然后,他拿起叉子,轻轻碰了碰自己面前那块“肉排”,又抬眼看了看正在专心对付“面包”的白流雪,用一种近乎叹息的、复杂的语气说道:“你果然……‘与众不同’。”
“谢谢。”
白流雪坦然接受这份评价,仿佛只是听到对方夸奖今天的天气。
淡褐土二月放下刀叉,没有再尝试进食。
他身体向后,重新靠进椅背,双手再次交叉放在膝上,目光穿过餐桌上氤氲的“食物”热气,落在白流雪脸上,那眼神变得更深邃,也更……“认真”了一些。
“事实上,”他缓缓开口,声音恢复了之前的平静,但多了一丝开诚布公的意味,“在你来之前……有人‘提前’透露了一些,关于你的‘消息’。”
白流雪咀嚼的动作微微一顿,抬起眼。
“是灰空十月……”
淡褐土二月说出这个名字时,语气带着一种奇异的、混合着不悦与一丝难以言喻的复杂情绪,“那个把我从‘长眠’中唤醒的……傲慢家伙。”
“灰空十月?”
白流雪咽下口中的食物,眉头微蹙。
那位执掌空间的十二月,与他有过短暂而危险的接触,其目的至今成谜。
“是的。”
淡褐土二月点头,镜片后的目光仿佛穿透了房间,看向某个遥远的、与时空相关的点,“你知道……这个世界是怎么‘运转’的吗?”

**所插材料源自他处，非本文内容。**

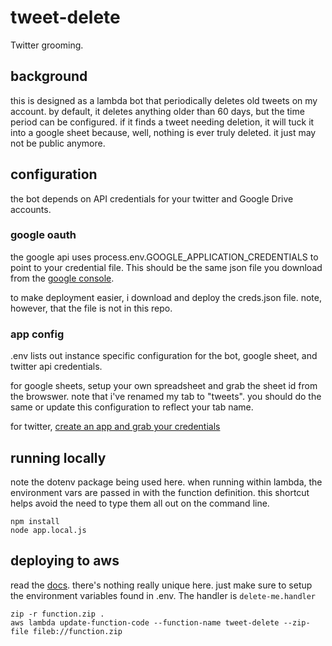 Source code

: # tweet-delete
Twitter grooming.

## background
this is designed as a lambda bot that periodically deletes old tweets on my account. by default, it deletes anything older than 60 days, but the time period can be configured. if it finds a tweet needing deletion, it will tuck it into a google sheet because, well, nothing is ever truly deleted. it just may not be public anymore. 

## configuration
the bot depends on API credentials for your twitter and Google Drive accounts. 

### google oauth
the google api uses process.env.GOOGLE_APPLICATION_CREDENTIALS to point to your credential file. This should be the same json file you download from the [google console](https://support.google.com/googleapi/answer/6158862?hl=en). 

to make deployment easier, i download and deploy the creds.json file. note, however, that the file is not in this repo.

### app config
.env lists out instance specific configuration for the bot, google sheet, and twitter api credentials.

for google sheets, setup your own spreadsheet and grab the sheet id from the browswer. note that i've renamed my tab to "tweets". you should do the same or update this configuration to reflect your tab name.

for twitter, [create an app and grab your credentials](https://developer.twitter.com/en/apps)

## running locally
note the dotenv package being used here. when running within lambda, the environment vars are passed in with the function definition. this shortcut helps avoid the need to type them all out on the command line.
```
npm install
node app.local.js
```

## deploying to aws
read the [docs](https://docs.aws.amazon.com/lambda/index.html). there's nothing really unique here. just make sure to setup the environment variables found in .env. The handler is ```delete-me.handler```
```
zip -r function.zip .
aws lambda update-function-code --function-name tweet-delete --zip-file fileb://function.zip
```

不等白流雪回答,他自问自答,声音低沉而平缓,带着一种叙述史诗般的韵律:“结局……在‘命运’的织机之下,早已注定。
我们所有人,人类、精灵、巨龙、神祇,乃至这山川河海、日月星辰都只是按照编织好的‘图案’,接受它,并‘活下去’而已。
反抗、挣扎、改变……不过是图案中早已预设好的、微不足道的‘纹理’,最终都会归于‘注定’的终点。”
“我知道。”白流雪平静地回应。